WHAT YOU WILL DO: Each entry has to be reproduced in full, exactly as given.
* * * * * * * * *
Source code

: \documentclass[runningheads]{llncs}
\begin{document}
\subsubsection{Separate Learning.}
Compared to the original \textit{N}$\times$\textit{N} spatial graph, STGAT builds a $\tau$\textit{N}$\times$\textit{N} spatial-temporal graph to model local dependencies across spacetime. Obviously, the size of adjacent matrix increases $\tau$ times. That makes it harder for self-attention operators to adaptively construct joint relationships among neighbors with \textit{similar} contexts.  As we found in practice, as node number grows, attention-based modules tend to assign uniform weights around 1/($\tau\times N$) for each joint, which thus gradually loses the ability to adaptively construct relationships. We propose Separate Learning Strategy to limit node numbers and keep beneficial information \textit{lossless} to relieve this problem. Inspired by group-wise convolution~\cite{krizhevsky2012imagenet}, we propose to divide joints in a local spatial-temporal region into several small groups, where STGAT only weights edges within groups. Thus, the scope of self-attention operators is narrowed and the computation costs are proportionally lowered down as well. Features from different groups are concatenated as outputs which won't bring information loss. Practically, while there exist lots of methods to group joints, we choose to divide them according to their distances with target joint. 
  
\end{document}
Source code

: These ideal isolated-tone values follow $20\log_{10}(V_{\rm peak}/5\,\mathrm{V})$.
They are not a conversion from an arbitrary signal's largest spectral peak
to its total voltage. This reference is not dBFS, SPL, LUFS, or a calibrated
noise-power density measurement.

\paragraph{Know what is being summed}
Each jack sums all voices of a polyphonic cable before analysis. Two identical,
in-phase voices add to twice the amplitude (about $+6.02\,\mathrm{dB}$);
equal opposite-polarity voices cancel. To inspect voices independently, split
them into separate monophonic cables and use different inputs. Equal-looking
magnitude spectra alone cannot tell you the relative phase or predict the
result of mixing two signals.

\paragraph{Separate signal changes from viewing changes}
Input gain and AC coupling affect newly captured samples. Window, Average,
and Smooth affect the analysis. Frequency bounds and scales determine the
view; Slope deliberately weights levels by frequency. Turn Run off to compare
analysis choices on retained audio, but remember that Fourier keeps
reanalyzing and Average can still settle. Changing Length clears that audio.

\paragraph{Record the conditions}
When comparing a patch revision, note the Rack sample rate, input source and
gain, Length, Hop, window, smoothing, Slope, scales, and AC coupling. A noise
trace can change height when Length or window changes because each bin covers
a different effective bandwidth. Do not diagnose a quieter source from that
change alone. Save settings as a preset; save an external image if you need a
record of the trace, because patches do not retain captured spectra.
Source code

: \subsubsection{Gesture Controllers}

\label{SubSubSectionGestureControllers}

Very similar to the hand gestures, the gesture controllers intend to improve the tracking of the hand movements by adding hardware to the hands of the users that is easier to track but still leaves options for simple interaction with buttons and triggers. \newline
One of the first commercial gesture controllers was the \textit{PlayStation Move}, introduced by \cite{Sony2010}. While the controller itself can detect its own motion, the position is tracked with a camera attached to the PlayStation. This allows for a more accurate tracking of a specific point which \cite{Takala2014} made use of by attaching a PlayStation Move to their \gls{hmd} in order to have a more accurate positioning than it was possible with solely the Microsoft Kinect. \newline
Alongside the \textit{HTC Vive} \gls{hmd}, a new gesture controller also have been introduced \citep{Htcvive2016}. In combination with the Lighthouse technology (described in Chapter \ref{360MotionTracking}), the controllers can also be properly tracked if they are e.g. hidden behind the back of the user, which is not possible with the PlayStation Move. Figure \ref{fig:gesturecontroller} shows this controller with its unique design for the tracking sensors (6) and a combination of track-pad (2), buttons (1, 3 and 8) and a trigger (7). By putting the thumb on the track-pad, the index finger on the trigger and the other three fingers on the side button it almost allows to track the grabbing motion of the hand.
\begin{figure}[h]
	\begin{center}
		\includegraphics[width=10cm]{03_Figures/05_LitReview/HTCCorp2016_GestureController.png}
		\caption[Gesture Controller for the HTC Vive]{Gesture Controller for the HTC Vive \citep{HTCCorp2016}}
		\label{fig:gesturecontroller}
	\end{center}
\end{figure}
* * * * * * * * *
SOLUTION TO THIS EXERCISE:
Source code

: \documentclass[runningheads]{llncs}
\begin{document}
\subsubsection{Separate Learning.}
Compared to the original \textit{N}$\times$\textit{N} spatial graph, STGAT builds a $\tau$\textit{N}$\times$\textit{N} spatial-temporal graph to model local dependencies across spacetime. Obviously, the size of adjacent matrix increases $\tau$ times. That makes it harder for self-attention operators to adaptively construct joint relationships among neighbors with \textit{similar} contexts.  As we found in practice, as node number grows, attention-based modules tend to assign uniform weights around 1/($\tau\times N$) for each joint, which thus gradually loses the ability to adaptively construct relationships. We propose Separate Learning Strategy to limit node numbers and keep beneficial information \textit{lossless} to relieve this problem. Inspired by group-wise convolution~\cite{krizhevsky2012imagenet}, we propose to divide joints in a local spatial-temporal region into several small groups, where STGAT only weights edges within groups. Thus, the scope of self-attention operators is narrowed and the computation costs are proportionally lowered down as well. Features from different groups are concatenated as outputs which won't bring information loss. Practically, while there exist lots of methods to group joints, we choose to divide them according to their distances with target joint. 
  
\end{document}
Source code

: These ideal isolated-tone values follow $20\log_{10}(V_{\rm peak}/5\,\mathrm{V})$.
They are not a conversion from an arbitrary signal's largest spectral peak
to its total voltage. This reference is not dBFS, SPL, LUFS, or a calibrated
noise-power density measurement.

\paragraph{Know what is being summed}
Each jack sums all voices of a polyphonic cable before analysis. Two identical,
in-phase voices add to twice the amplitude (about $+6.02\,\mathrm{dB}$);
equal opposite-polarity voices cancel. To inspect voices independently, split
them into separate monophonic cables and use different inputs. Equal-looking
magnitude spectra alone cannot tell you the relative phase or predict the
result of mixing two signals.

\paragraph{Separate signal changes from viewing changes}
Input gain and AC coupling affect newly captured samples. Window, Average,
and Smooth affect the analysis. Frequency bounds and scales determine the
view; Slope deliberately weights levels by frequency. Turn Run off to compare
analysis choices on retained audio, but remember that Fourier keeps
reanalyzing and Average can still settle. Changing Length clears that audio.

\paragraph{Record the conditions}
When comparing a patch revision, note the Rack sample rate, input source and
gain, Length, Hop, window, smoothing, Slope, scales, and AC coupling. A noise
trace can change height when Length or window changes because each bin covers
a different effective bandwidth. Do not diagnose a quieter source from that
change alone. Save settings as a preset; save an external image if you need a
record of the trace, because patches do not retain captured spectra.
Source code

: \subsubsection{Gesture Controllers}

\label{SubSubSectionGestureControllers}

Very similar to the hand gestures, the gesture controllers intend to improve the tracking of the hand movements by adding hardware to the hands of the users that is easier to track but still leaves options for simple interaction with buttons and triggers. \newline
One of the first commercial gesture controllers was the \textit{PlayStation Move}, introduced by \cite{Sony2010}. While the controller itself can detect its own motion, the position is tracked with a camera attached to the PlayStation. This allows for a more accurate tracking of a specific point which \cite{Takala2014} made use of by attaching a PlayStation Move to their \gls{hmd} in order to have a more accurate positioning than it was possible with solely the Microsoft Kinect. \newline
Alongside the \textit{HTC Vive} \gls{hmd}, a new gesture controller also have been introduced \citep{Htcvive2016}. In combination with the Lighthouse technology (described in Chapter \ref{360MotionTracking}), the controllers can also be properly tracked if they are e.g. hidden behind the back of the user, which is not possible with the PlayStation Move. Figure \ref{fig:gesturecontroller} shows this controller with its unique design for the tracking sensors (6) and a combination of track-pad (2), buttons (1, 3 and 8) and a trigger (7). By putting the thumb on the track-pad, the index finger on the trigger and the other three fingers on the side button it almost allows to track the grabbing motion of the hand.
\begin{figure}[h]
	\begin{center}
		\includegraphics[width=10cm]{03_Figures/05_LitReview/HTCCorp2016_GestureController.png}
		\caption[Gesture Controller for the HTC Vive]{Gesture Controller for the HTC Vive \citep{HTCCorp2016}}
		\label{fig:gesturecontroller}
	\end{center}
\end{figure}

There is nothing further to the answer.